Yang and DC Comics are openly looking to influence young readers with the same clear facts the ADL utilized long ago, but they go further.  At the book’s conclusion, Yang added an eleven-page history of racism in America since 1865, interwoven with the racism he grew up with on the West Coast.  Though it’s too serious for Guys Read Gals Read, where fun books prevail over proselytizing, the message is so timely I strongly recommend it to all ages.  After all, our nation’s Capitol and Congress were very recently assaulted by a mob, many of whom were avowed and militant white supremacists.

Coincidentally, today’s email brought “It Was an Attempted Coup: The Cline Center’s Coup D’état Project Categorizes the January 6, 2021 Assault on the US Capitol.”  The Cline Center for Advanced Social Research, part of the University of Illinois at Urbana-Champaign, concentrates on “Conflict Processes, Democracy and Development, Ethnic and Religious Identity, Natural Disaster and Climate Change, and News Analytics.”  They wrote, “Using the Cline Center’s Coup D’état Project definitions, the storming of the US Capitol Building on January 6, 2021 was an attempted coup d’état: an organized, illegal attempt to intervene in the presidential transition by displacing the power of the Congress to certify the election. Specifically, at the time of this writing, we classify it as an attempted dissident coup … Labels matter when it comes to political violence, because each type has distinctive consequences and implications for societal stability. Coups and attempted coups are among the most politically consequential forms of destabilizing events tracked by the Cline Center.”

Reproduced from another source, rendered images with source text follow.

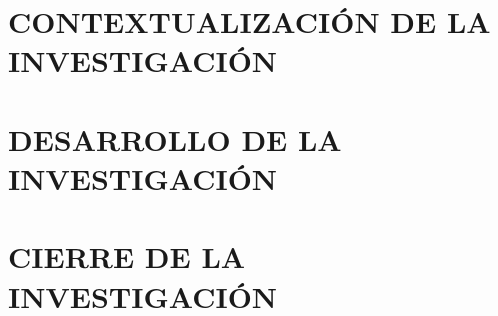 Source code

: \documentclass[letter,12pt,openany]{book}
\begin{document}
\frontmatter
\tableofcontents
\listoftables
\listoffigures

\mainmatter

\part{CONTEXTUALIZACIÓN DE LA INVESTIGACIÓN}

\part{DESARROLLO DE LA INVESTIGACIÓN}



%






%
%
%

%

\part{CIERRE DE LA INVESTIGACIÓN}


%

\backmatter


\end{document}
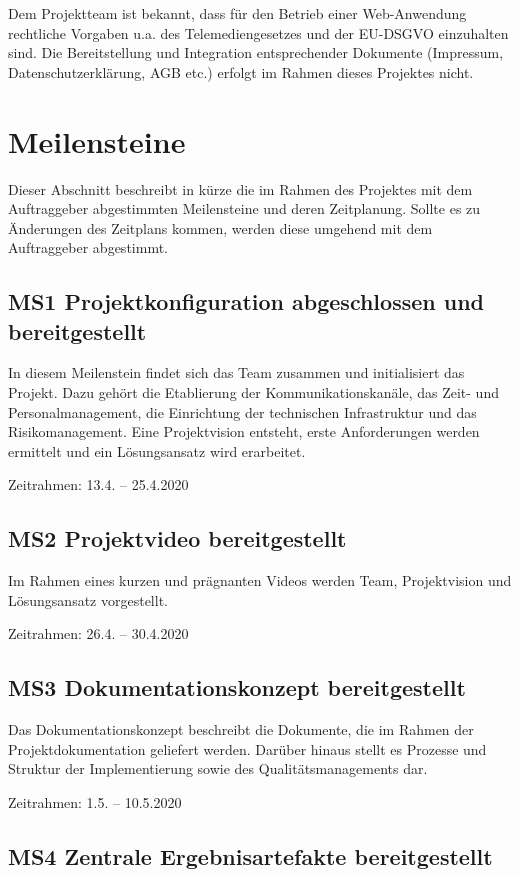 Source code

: \documentclass[a4paper,11pt,listof=numbered,glossary=totoc,parskip=half]{scrreprt}
\begin{document}
Dem Projektteam ist bekannt, dass für den Betrieb einer Web-Anwendung rechtliche Vorgaben u.a. des Telemediengesetzes und der EU-DSGVO einzuhalten sind. Die Bereitstellung und Integration entsprechender Dokumente (Impressum, Datenschutzerklärung, AGB etc.) erfolgt im Rahmen dieses Projektes nicht.	
	
	\newpage
	\section{Meilensteine}
Dieser Abschnitt beschreibt in kürze die im Rahmen des Projektes mit dem Auftraggeber abgestimmten Meilensteine und deren Zeitplanung.
Sollte es zu Änderungen des Zeitplans kommen, werden diese umgehend mit dem Auftraggeber abgestimmt.

\subsection{MS1 Projektkonfiguration abgeschlossen und bereitgestellt}

In diesem Meilenstein findet sich das Team zusammen und initialisiert das Projekt. 
Dazu gehört die Etablierung der Kommunikationskanäle, das Zeit- und Personalmanagement, die Einrichtung der technischen Infrastruktur und das Risikomanagement.
Eine Projektvision entsteht, erste Anforderungen werden ermittelt und ein Lösungsansatz wird erarbeitet.

Zeitrahmen: 13.4. -- 25.4.2020


\subsection{MS2 Projektvideo bereitgestellt}

Im Rahmen eines kurzen und prägnanten Videos werden Team, Projektvision und Lösungsansatz vorgestellt.

Zeitrahmen: 26.4. -- 30.4.2020

\subsection{MS3 Dokumentationskonzept bereitgestellt}

Das Dokumentationskonzept beschreibt die Dokumente, die im Rahmen der Projektdokumentation geliefert werden. Darüber hinaus stellt es Prozesse und Struktur der Implementierung sowie des Qualitätsmanagements dar.

Zeitrahmen: 1.5. -- 10.5.2020

\subsection{MS4 Zentrale Ergebnisartefakte bereitgestellt}
\end{document}
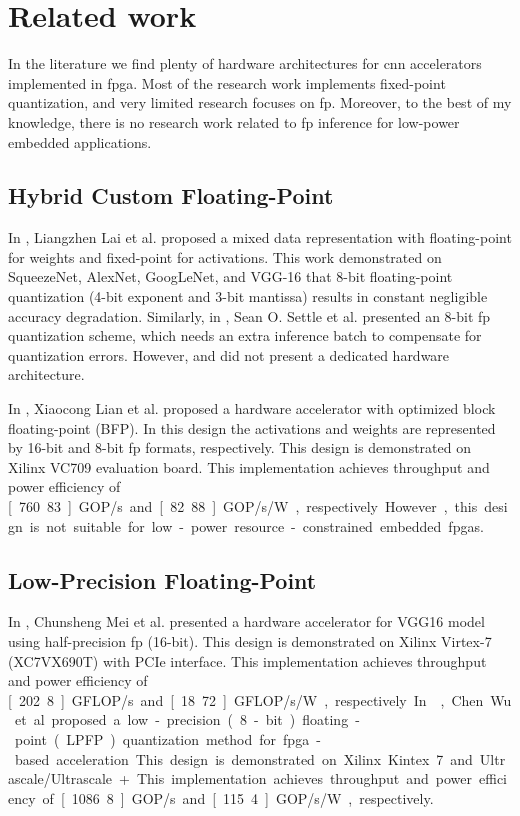 \section{Related work}
\label{sec:related_work}
In the literature we find plenty of hardware architectures for \gls{cnn} accelerators implemented in \gls{fpga}. Most of the research work implements fixed-point quantization, and very limited research focuses on \gls{fp}. Moreover, to the best of my knowledge, there is no research work related to \gls{fp} inference for low-power embedded applications.


\subsection{Hybrid Custom Floating-Point}
In \cite{lai2017deep}, Liangzhen Lai et al. proposed a mixed data representation with floating-point for weights and fixed-point for activations. This work demonstrated on SqueezeNet, AlexNet, GoogLeNet, and VGG-16 that 8-bit floating-point quantization (4-bit exponent and 3-bit mantissa) results in constant negligible accuracy degradation. Similarly, in \cite{settle2018quantizing}, Sean O. Settle et al. presented an 8-bit \gls{fp} quantization scheme, which needs an extra inference batch to compensate for quantization errors. However, \cite{lai2017deep} and \cite{settle2018quantizing} did not present a dedicated hardware architecture.

In \cite{lian2019high}, Xiaocong Lian et al. proposed a hardware accelerator with optimized block floating-point (BFP). In this design the activations and weights are represented by 16-bit and 8-bit \gls{fp} formats, respectively. This design is demonstrated on Xilinx VC709 evaluation board. This implementation achieves throughput and power efficiency of \unit[760.83]{GOP/s} and \unit[82.88]{GOP/s/W}, respectively. However, this design is not suitable for low-power resource-constrained embedded \glspl{fpga}.

\subsection{Low-Precision Floating-Point}
In \cite{mei2017200mhz}, Chunsheng Mei et al. presented a hardware accelerator for VGG16 model using half-precision \gls{fp} (16-bit). This design is demonstrated on Xilinx Virtex-7 (XC7VX690T) with PCIe interface. This implementation achieves throughput and power efficiency of \unit[202.8]{GFLOP/s} and \unit[18.72]{GFLOP/s/W}, respectively. In \cite{wu2021low}, Chen Wu et al. proposed a low-precision (8-bit) floating-point (LPFP) quantization method for \gls{fpga}-based acceleration. This design is demonstrated on Xilinx Kintex 7 and Ultrascale/Ultrascale+. This implementation achieves throughput and power efficiency of \unit[1086.8]{GOP/s} and \unit[115.4]{GOP/s/W}, respectively.

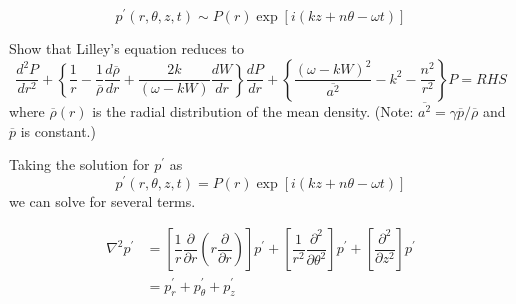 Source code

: \documentclass[onecolumn,10pt]{jhwhw}
\begin{document}
$$
p^{\prime} (r,\theta,z,t) \sim P(r) \exp[i(kz+n \theta - \omega t)]
$$

Show that Lilley’s equation reduces to
$$
\dfrac{d^2 P}{dr^2} + \left \{ \dfrac{1}{r} - \dfrac{1}{\overline{\rho}} \dfrac{d \overline{\rho}}{dr} + \dfrac{2k}{(\omega-kW)}  \dfrac{dW}{dr} \right \} \dfrac{dP}{dr} + \left \{ \dfrac{(\omega-kW)^2}{\overline{a^2}} -k^2-\dfrac{n^2}{r^2} \right \} P = RHS
$$
where $\overline{\rho}(r)$ is the radial distribution of the mean density. (Note: $\overline{a^2} = \gamma \overline{p}/\overline{\rho}$ and $\overline{p}$ is constant.)

\solution
Taking the solution for $p^{\prime}$ as
$$
p^{\prime} (r,\theta,z,t) = P(r) \exp[i(kz+n \theta - \omega t)]
$$
we can solve for several terms.


\begin{align*}
\nabla^2 p^{\prime} &= \left [ \dfrac{1}{r} \dfrac{\partial}{\partial r} \left ( r \dfrac{\partial} {\partial r} \right ) \right ] p^{\prime}
+ \left [ \dfrac{1}{r^2} \dfrac{\partial ^2}{\partial \theta^2} \right ] p^{\prime}
+ \left [ \dfrac{\partial ^2}{\partial z^2} \right ] p^{\prime} \\
&= p^{\prime}_r + p^{\prime}_{\theta} + p^{\prime}_z
\end{align*}
\end{document}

“The Cline Center’s Coup D’état Project is the world’s largest global registry of failed and successful coups.  The Cline Center defines a coup as an ‘organized effort to effect sudden and irregular (e.g., illegal or extra-legal) removal of the incumbent executive authority of a national government, or to displace the authority of the highest levels of one or more branches of government.” To be categorized as a coup, an event must meet the following criteria: There must be some person or persons who initiated the coup; The target of the coup must have meaningful control over national policy; There must be a credible threat to the leaders’ hold on power: Illegal or irregular means must be used to seize, remove, or render powerless the target of the coup;  It must be an organized effort.”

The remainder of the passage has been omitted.